- How to complete this task: Beginning with the line that contains "Enclosed pieces of", output each line below exactly through the last one, both included, and nothing else.

Collected data
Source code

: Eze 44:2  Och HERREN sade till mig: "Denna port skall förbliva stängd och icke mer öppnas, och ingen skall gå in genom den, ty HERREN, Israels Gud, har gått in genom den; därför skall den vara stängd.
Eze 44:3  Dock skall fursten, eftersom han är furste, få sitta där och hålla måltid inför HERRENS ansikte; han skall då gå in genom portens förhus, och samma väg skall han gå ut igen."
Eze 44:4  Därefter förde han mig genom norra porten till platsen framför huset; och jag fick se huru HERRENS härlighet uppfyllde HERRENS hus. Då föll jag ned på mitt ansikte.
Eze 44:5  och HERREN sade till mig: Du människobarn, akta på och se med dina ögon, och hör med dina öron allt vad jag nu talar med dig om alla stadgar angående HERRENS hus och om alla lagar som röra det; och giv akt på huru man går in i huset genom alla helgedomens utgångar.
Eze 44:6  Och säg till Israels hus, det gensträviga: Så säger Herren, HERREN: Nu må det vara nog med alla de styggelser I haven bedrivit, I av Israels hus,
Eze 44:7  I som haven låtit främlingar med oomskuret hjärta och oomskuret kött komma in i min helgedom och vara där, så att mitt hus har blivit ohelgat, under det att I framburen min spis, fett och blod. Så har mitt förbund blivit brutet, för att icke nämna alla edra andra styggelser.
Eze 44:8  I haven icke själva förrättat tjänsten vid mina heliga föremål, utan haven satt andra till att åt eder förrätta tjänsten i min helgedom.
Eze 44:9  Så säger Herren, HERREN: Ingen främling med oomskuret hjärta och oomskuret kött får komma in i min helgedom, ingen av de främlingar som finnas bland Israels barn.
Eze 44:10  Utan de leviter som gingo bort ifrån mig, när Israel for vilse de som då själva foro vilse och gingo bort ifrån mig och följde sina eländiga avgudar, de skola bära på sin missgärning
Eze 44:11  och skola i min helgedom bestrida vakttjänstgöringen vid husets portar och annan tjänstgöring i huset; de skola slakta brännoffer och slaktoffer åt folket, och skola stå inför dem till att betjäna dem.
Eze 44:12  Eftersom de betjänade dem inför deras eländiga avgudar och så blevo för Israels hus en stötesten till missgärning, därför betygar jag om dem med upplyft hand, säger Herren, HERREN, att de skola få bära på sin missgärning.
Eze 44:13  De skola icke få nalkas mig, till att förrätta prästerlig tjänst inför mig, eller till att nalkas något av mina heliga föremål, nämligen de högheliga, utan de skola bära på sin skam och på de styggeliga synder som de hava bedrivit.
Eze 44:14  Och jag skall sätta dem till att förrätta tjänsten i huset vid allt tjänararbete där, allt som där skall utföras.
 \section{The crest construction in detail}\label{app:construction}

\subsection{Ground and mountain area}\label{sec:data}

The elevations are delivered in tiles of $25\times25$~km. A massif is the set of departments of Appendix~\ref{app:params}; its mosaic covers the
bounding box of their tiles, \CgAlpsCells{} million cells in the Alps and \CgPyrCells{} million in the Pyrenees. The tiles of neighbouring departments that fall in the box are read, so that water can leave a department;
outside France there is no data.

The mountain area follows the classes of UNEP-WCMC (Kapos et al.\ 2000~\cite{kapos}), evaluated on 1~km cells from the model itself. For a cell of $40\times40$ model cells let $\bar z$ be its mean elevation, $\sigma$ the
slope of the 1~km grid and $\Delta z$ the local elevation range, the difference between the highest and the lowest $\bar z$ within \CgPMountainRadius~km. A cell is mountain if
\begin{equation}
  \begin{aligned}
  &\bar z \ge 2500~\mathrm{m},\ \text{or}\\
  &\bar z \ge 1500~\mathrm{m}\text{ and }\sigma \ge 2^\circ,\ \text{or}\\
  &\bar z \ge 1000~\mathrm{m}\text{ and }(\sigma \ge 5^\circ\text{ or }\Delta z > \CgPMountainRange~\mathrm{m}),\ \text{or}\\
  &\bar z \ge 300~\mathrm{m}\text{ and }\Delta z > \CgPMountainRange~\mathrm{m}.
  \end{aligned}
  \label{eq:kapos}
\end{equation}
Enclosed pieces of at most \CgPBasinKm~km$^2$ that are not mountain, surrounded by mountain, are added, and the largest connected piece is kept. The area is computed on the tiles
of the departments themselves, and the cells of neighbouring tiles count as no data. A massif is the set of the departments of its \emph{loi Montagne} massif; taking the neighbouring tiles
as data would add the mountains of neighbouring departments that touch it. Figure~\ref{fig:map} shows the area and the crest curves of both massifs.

- Written response:
Enclosed pieces of at most \CgPBasinKm~km$^2$ that are not mountain, surrounded by mountain, are added, and the largest connected piece is kept. The area is computed on the tiles
of the departments themselves, and the cells of neighbouring tiles count as no data. A massif is the set of the departments of its \emph{loi Montagne} massif; taking the neighbouring tiles
as data would add the mountains of neighbouring departments that touch it. Figure~\ref{fig:map} shows the area and the crest curves of both massifs.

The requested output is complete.